Había fiesta en la universidad. El campus no era sino el parque de Villa Rosa, algo más verde y repleto de jóvenes bebiendo en grupos.
Poco a poco fue recuperando su forma natural, con más niños jugando al fútbol y menos botellón. Pero allí estaban ellos, los chicos del San Juan.
Sabía por qué estaban allí. Se traían entre manos algún trapicheo. Por encargo, trabajaban para unos tipos que estaban metidos en tráfico de drogas a un nivel importante.
Aquello les superaba. Nos superaba a todos.
Aún así L y yo habíamos ido a boicotearles y de paso hacernos con el preciado botín.
Les vigilábamos cuando me distraje y mi vista fue a dar con una batería infantil, perfectamente montada y de brillante purpurina azul.
Ahí estaba, en mitad del parque, ante nuestros ojos.
L y yo (que ahora éramos A y yo) nos dirigimos hacia ella y saqué del bombo un caramelo, que me guardé en el bolso junto con el disco del grupo de su hermana, que me acababa de prestar.
Nuestros amigos no tardaron en percatarse de que nos habíamos adelantado y, aunque ya salíamos del parque a la fuga, la verdad era que no les llevábamos tanta ventaja.
Llegamos a un pequeño aparcamiento y le dije a A que se largara.
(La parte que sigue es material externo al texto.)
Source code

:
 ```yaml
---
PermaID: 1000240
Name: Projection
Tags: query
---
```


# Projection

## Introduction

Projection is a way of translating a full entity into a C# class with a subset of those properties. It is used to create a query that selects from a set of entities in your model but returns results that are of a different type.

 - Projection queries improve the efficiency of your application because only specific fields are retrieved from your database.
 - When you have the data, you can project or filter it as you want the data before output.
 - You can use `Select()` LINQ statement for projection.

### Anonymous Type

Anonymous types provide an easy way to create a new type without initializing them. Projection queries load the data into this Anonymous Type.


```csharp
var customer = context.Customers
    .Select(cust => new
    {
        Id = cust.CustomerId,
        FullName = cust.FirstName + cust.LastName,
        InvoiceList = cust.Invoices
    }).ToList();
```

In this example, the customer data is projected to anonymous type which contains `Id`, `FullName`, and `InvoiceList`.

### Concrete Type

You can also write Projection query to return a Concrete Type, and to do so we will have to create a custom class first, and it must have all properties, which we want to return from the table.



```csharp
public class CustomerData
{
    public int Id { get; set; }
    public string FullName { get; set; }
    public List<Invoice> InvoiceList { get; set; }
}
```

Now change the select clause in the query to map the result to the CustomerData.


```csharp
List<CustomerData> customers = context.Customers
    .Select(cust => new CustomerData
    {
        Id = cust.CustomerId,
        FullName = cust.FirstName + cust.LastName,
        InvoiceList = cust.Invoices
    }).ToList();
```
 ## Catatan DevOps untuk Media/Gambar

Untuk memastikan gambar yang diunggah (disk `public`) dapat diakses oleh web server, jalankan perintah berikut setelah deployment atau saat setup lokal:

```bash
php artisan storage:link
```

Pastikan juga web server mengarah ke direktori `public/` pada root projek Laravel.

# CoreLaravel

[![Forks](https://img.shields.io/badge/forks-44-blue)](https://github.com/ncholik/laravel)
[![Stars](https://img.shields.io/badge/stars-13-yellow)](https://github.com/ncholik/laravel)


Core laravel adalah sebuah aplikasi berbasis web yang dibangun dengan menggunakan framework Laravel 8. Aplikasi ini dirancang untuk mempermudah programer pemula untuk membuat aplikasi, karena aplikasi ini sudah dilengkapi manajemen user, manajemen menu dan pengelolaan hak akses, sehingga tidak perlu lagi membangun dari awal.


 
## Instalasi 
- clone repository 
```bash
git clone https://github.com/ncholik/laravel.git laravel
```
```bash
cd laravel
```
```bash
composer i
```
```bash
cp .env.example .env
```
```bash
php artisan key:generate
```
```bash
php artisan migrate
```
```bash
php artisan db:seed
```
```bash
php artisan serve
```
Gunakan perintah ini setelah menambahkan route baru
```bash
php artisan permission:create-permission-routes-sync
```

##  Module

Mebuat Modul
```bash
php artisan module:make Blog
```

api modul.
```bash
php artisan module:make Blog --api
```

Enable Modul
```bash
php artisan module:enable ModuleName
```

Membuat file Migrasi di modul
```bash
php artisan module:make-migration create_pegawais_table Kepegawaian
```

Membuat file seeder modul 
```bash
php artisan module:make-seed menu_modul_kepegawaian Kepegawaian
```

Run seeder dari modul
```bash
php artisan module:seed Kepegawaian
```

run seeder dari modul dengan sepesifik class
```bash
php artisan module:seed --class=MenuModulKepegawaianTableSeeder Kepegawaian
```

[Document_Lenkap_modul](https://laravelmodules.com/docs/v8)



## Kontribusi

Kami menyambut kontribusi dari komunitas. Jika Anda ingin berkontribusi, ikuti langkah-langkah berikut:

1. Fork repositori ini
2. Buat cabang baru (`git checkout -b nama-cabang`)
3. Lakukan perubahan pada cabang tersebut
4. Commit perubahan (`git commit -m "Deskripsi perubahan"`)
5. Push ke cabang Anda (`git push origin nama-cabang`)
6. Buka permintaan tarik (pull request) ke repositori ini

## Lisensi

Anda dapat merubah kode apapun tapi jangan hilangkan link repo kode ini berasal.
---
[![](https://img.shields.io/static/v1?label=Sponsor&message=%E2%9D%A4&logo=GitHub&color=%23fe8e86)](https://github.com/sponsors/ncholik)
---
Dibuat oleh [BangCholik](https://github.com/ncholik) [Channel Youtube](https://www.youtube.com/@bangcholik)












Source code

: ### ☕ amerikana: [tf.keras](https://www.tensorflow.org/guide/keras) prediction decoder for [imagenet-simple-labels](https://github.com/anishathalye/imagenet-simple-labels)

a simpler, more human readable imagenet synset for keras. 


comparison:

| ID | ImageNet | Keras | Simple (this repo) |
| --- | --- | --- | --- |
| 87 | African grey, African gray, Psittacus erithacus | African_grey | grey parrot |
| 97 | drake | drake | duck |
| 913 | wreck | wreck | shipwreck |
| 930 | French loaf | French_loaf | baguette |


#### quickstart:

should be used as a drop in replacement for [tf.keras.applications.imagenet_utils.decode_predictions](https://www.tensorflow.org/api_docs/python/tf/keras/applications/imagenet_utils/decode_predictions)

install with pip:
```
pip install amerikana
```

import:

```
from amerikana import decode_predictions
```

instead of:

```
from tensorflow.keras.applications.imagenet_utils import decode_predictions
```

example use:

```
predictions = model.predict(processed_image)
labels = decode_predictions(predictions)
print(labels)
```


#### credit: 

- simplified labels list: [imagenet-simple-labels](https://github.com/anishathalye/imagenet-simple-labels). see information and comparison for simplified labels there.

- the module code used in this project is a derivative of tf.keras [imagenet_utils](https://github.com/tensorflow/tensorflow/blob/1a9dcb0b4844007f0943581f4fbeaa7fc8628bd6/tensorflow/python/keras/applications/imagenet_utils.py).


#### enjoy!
Al fin y al cabo era yo quien tenía lo que buscaban.
La vi desaparecer bajando unas escaleras que conducían a una calle paralela, entre los edificios que rodeaban el aparcamiento.
Bloqueada por los nervios escondí el caramelo y el disco bajo una furgoneta rosa claro, aparcada fuera de la vista de nuestros perseguidores, que a punto estaban de cruzar la esquina.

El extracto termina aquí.